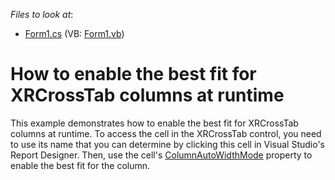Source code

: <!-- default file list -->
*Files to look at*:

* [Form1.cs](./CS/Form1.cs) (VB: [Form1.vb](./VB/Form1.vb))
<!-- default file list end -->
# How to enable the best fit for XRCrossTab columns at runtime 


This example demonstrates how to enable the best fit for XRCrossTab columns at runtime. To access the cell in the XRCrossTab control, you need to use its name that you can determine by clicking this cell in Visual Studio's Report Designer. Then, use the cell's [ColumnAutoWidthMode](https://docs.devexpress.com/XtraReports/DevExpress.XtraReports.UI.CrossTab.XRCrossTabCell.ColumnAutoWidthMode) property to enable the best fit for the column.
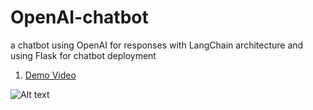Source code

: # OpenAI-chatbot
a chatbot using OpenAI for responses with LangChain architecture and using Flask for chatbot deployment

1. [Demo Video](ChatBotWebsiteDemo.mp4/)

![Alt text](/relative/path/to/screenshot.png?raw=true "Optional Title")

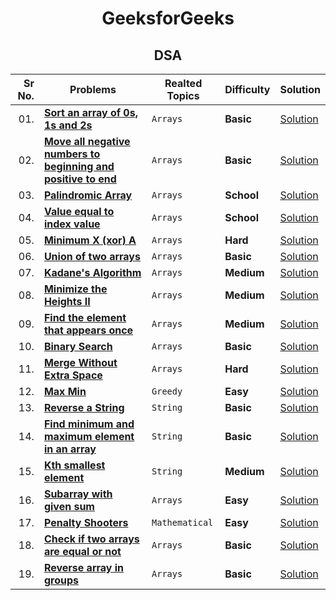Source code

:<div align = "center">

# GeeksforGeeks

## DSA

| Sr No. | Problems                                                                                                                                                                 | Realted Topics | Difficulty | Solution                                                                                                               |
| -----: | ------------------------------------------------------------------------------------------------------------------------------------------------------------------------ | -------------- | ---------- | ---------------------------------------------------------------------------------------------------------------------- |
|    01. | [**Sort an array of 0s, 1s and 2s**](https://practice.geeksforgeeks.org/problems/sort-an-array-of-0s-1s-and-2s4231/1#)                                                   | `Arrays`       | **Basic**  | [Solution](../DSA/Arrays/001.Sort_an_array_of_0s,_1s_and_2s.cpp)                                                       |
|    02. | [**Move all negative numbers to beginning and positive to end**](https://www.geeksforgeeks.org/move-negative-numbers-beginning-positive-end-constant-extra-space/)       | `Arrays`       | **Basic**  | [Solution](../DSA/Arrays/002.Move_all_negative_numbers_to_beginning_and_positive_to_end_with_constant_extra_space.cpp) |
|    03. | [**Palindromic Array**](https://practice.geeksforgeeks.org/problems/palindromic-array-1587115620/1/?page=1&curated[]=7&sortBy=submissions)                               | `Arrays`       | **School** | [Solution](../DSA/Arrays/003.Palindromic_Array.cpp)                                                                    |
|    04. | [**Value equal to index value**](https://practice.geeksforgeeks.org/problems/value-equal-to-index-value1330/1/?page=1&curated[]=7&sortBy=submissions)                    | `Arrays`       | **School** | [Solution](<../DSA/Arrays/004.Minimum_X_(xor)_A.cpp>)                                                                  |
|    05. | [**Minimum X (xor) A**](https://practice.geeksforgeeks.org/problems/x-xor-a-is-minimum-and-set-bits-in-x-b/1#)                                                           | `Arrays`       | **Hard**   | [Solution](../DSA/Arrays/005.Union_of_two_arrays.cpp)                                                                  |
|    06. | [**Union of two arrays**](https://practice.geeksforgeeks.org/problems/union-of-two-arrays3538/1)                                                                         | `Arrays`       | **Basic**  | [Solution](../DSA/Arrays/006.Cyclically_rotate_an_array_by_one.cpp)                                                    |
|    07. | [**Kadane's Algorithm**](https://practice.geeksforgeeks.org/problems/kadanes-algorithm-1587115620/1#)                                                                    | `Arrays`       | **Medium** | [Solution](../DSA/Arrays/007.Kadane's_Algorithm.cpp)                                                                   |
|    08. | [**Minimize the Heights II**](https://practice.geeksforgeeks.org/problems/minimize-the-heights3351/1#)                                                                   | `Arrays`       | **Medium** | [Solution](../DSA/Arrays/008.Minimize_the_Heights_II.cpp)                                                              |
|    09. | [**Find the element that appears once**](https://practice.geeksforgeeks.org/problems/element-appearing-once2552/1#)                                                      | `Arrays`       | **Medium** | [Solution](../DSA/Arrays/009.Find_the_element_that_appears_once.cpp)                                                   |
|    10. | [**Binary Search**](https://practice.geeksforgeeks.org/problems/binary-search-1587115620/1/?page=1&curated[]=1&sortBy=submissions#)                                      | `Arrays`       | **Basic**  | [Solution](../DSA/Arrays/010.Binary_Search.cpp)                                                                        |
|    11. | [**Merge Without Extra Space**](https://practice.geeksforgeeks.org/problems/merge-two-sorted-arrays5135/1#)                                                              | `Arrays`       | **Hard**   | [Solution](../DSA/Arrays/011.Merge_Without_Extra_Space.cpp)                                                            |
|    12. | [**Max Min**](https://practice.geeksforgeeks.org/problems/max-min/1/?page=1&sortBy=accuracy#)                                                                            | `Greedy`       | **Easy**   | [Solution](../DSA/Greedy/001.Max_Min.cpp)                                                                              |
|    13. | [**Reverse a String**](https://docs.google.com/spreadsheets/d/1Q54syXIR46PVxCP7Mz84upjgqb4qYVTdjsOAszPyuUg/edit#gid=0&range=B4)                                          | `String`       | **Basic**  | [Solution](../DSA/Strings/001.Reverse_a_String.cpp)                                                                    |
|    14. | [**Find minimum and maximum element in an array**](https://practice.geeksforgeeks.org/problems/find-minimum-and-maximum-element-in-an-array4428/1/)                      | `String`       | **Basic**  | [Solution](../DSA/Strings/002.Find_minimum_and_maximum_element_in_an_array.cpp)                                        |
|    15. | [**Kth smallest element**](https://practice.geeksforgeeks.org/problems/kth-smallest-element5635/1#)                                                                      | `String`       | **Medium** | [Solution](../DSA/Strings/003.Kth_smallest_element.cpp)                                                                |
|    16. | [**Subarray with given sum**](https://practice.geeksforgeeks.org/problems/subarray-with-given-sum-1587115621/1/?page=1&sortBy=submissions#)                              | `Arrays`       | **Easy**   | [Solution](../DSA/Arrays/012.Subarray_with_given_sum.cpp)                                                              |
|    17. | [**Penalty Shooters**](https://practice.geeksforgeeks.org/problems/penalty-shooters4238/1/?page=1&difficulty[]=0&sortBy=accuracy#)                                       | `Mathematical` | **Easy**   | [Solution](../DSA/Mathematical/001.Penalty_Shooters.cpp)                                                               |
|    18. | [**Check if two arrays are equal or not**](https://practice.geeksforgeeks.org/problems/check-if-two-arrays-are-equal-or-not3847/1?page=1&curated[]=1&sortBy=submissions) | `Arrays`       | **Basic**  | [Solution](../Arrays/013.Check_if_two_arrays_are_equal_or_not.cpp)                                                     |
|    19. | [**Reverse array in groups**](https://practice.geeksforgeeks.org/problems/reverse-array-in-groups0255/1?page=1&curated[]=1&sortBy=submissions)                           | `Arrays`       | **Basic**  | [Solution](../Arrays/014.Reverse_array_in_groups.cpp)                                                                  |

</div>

==

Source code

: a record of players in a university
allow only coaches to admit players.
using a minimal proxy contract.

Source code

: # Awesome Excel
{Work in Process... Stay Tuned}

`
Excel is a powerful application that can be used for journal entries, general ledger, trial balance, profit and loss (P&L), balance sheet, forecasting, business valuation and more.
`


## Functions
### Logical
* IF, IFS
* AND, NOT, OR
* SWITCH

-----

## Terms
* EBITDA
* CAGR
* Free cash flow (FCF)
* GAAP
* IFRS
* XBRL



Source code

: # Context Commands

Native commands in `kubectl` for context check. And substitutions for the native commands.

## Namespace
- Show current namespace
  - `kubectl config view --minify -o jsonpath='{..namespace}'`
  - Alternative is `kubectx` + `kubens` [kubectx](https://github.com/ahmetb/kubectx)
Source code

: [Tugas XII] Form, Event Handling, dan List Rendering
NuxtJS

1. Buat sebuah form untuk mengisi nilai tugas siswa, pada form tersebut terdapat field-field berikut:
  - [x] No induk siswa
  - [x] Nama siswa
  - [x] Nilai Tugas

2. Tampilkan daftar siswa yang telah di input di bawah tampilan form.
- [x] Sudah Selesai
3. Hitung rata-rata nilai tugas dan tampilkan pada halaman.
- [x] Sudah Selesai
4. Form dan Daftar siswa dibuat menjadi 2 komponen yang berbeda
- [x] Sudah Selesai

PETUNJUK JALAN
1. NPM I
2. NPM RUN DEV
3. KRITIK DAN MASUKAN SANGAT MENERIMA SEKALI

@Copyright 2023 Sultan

## Your task
Report the lines above that contain "pada".

## Result of this task
1. Buat sebuah form untuk mengisi nilai tugas siswa, pada form tersebut terdapat field-field berikut:
3. Hitung rata-rata nilai tugas dan tampilkan pada halaman.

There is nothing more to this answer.